The summer basketball camp is a mainstay for both youngsters hoping to improve their skills and one day play in the NCAA tournaments as well as for coaches and college athletes who run the camps and get to work with future stars.
So it’s worth marking the death the other day of an influential figure in college basketball who created one of the first basketball camps and trained hundreds of schoolboy athletes in this state.
He was Fred McCall, a native of Denver in Gaston County and a three-sport star at Lenoir Rhyne College before World War II. By the 1950s he was coaching at what was then Campbell Junior College in Buies Creek, N.C.
In 1956 he and legendary Wake Forest Coach “Bones” McKinney started the Campbell Basketball Camp with two one-week sessions for aspiring roundballers. It became the place where everyone with hoop hopes wanted to go in the 1960s. His staffers included such famous players as Bob Cousy and UCLA Coach John Wooden, notes the N&O’s Lorenzo Perez in this story.

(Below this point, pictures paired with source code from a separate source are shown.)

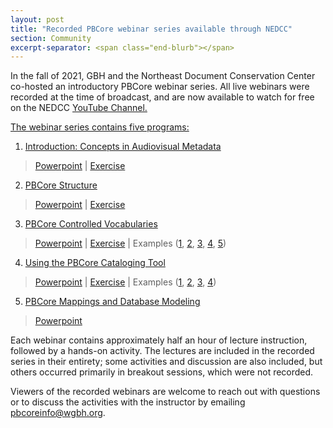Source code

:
 ```yaml
---
layout: post
title: "Recorded PBCore webinar series available through NEDCC"
section: Community
excerpt-separator: <span class="end-blurb"></span>
---
```


In the fall of 2021, GBH and the Northeast Document Conservation Center co-hosted an introductory PBCore webinar series. All live webinars were recorded at the time of broadcast, and are now available to watch for free on the NEDCC <a href="https://www.youtube.com/playlist?list=PLSqxpHY476Jy2drZRl7uuqKTOfmyNeKPP"> YouTube Channel. 

The webinar series contains five programs:

1. <a href="https://www.youtube.com/watch?v=WYJCpTUobdw&list=PLSqxpHY476Jy2drZRl7uuqKTOfmyNeKPP&index=1">Introduction: Concepts in Audiovisual Metadata</a>

> <a href="/assets/downloads/handouts/av_metadata_concepts_updated.pptx">Powerpoint</a> | <a href="/assets/downloads/handouts/Class_1_Exercise.docx">Exercise</a>

2. <a href="https://www.youtube.com/watch?v=WYJCpTUobdw&list=PLSqxpHY476Jy2drZRl7uuqKTOfmyNeKPP&index=1">PBCore Structure</a>

> <a href="/assets/downloads/handouts/av_metadata_pbcore_structure_updated.pptx">Powerpoint</a> | <a href="/assets/downloads/handouts/Class_2_Exercise.docx">Exercise</a>

3. <a href="https://www.youtube.com/watch?v=WYJCpTUobdw&list=PLSqxpHY476Jy2drZRl7uuqKTOfmyNeKPP&index=1">PBCore Controlled Vocabularies</a>

> <a href="/assets/downloads/handouts/av_metadata_pbcore_vocabularies_updated.pptx">Powerpoint</a> | <a href="/assets/downloads/handouts/Class_3_Exercise.docx">Exercise</a> | Examples (<a href="/assets/downloads/handouts/Class 3 Example 1.jpg">1</a>, <a href="/assets/downloads/handouts/Class 3 Example 2.jpg">2</a>, <a href="/assets/downloads/handouts/Class 3 Example 3.png">3</a>, <a href="/assets/downloads/handouts/Class 3 Example 4.jpg">4</a>, <a href="/assets/downloads/handouts/Class 3 Example 5.jpg">5</a>)

4. <a href="https://www.youtube.com/watch?v=WYJCpTUobdw&list=PLSqxpHY476Jy2drZRl7uuqKTOfmyNeKPP&index=1">Using the PBCore Cataloging Tool</a>

> <a href="/assets/downloads/handouts/av_metadata_pbcore_cataloging_tool_updated.pptx">Powerpoint</a> | <a href="/assets/downloads/handouts/class_4_exercise.pptx">Exercise</a> | Examples (<a href="/assets/downloads/handouts/Class 4 Example 1.docx">1</a>, <a href="/assets/downloads/handouts/Class 4 Example 2.docx">2</a>, <a href="/assets/downloads/handouts/Class 4 Example 3.docx">3</a>, <a href="/assets/downloads/handouts/Class 4 Example 4.docx">4</a>)

5. <a href="https://www.youtube.com/watch?v=WYJCpTUobdw&list=PLSqxpHY476Jy2drZRl7uuqKTOfmyNeKPP&index=1">PBCore Mappings and Database Modeling</a>

> <a href="/assets/downloads/handouts/av_metadata_mapping_and_modeling_updated.pptx">Powerpoint</a>

Each webinar contains approximately half an hour of lecture instruction, followed by a hands-on activity. The lectures are included in the recorded series in their entirety; some activities and discussion are also included, but others occurred primarily in breakout sessions, which were not recorded. 

Viewers of the recorded webinars are welcome to reach out with questions or to discuss the activities with the instructor by emailing pbcoreinfo@wgbh.org. 
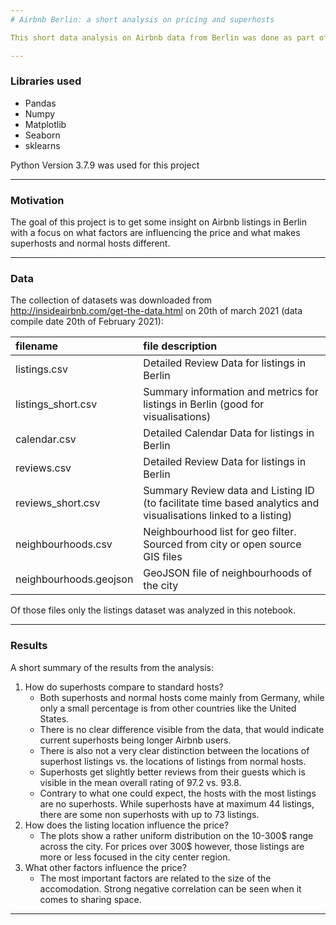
 ```yaml
--- 
# Airbnb Berlin: a short analysis on pricing and superhosts

This short data analysis on Airbnb data from Berlin was done as part of the Data Scientist Nanodegree from Udacity

---
```


### Libraries used
+ Pandas
+ Numpy
+ Matplotlib
+ Seaborn
+ sklearns

Python Version 3.7.9 was used for this project

---

### Motivation
The goal of this project is to get some insight on Airbnb listings in Berlin with a focus on what factors are influencing the price and what makes superhosts and normal hosts different.

---

### Data
The collection of datasets was downloaded from http://insideairbnb.com/get-the-data.html on 20th of march 2021 (data compile date 20th of February 2021):

| filename | file description |
| :-- | :-- |
| listings.csv | Detailed Review Data for listings in Berlin |
| listings_short.csv | Summary information and metrics for listings in Berlin (good for visualisations) |
| calendar.csv | Detailed Calendar Data for listings in Berlin |
| reviews.csv | Detailed Review Data for listings in Berlin |
| reviews_short.csv | Summary Review data and Listing ID (to facilitate time based analytics and visualisations linked to a listing) |
| neighbourhoods.csv | Neighbourhood list for geo filter. Sourced from city or open source GIS files |
| neighbourhoods.geojson | GeoJSON file of neighbourhoods of the city |

Of those files only the listings dataset was analyzed in this notebook.

---

### Results
A short summary of the results from the analysis:
1. How do superhosts compare to standard hosts?
    * Both superhosts and normal hosts come mainly from Germany, while only a small percentage is from other countries like the United States.
    * There is no clear difference visible from the data, that would indicate current superhosts being longer Airbnb users.
    * There is also not a very clear distinction between the locations of superhost listings vs. the locations of listings from normal hosts.
    * Superhosts get slightly better reviews from their guests which is visible in the mean overall rating of 97.2 vs. 93.8.
    * Contrary to what one could expect, the hosts with the most listings are no superhosts. While superhosts have at maximum 44 listings, there are some non superhosts with up to 73 listings.
2. How does the listing location influence the price?
    * The plots show a rather uniform distribution on the 10-300\$ range across the city. For prices over 300\$ however, those listings are more or less focused in the city center region.
3. What other factors influence the price?
    * The most important factors are related to the size of the accomodation. Strong negative correlation can be seen when it comes to sharing space.

---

I spent a week in his care in the summer of 1962 during a time when I naively hoped to play basketball for the Davidson Wildcats after finishing high school a few years later. My hopes were far grander than my talent, as I soon discovered, but at Campbell Basketball Camp – known to most of us as Fred McCall’s Camp – I learned a lot about basketball and how it should be played. One of the most impressive coaches there was Press Maravich, whose then-14-year-old son Pete was hanging around the camp and making fools of much bigger players with his ball-handling skills and his cocky attitude. I learned a lot from Fred McCall, including the value of realistic assessments about one’s own talent.
McCall’s death marks another loss to the Carolina cultural landscape. He was an excellent coach (221-104 lifetime at Campbell) and, incidentally, the father of State Health Director Leah Devlin.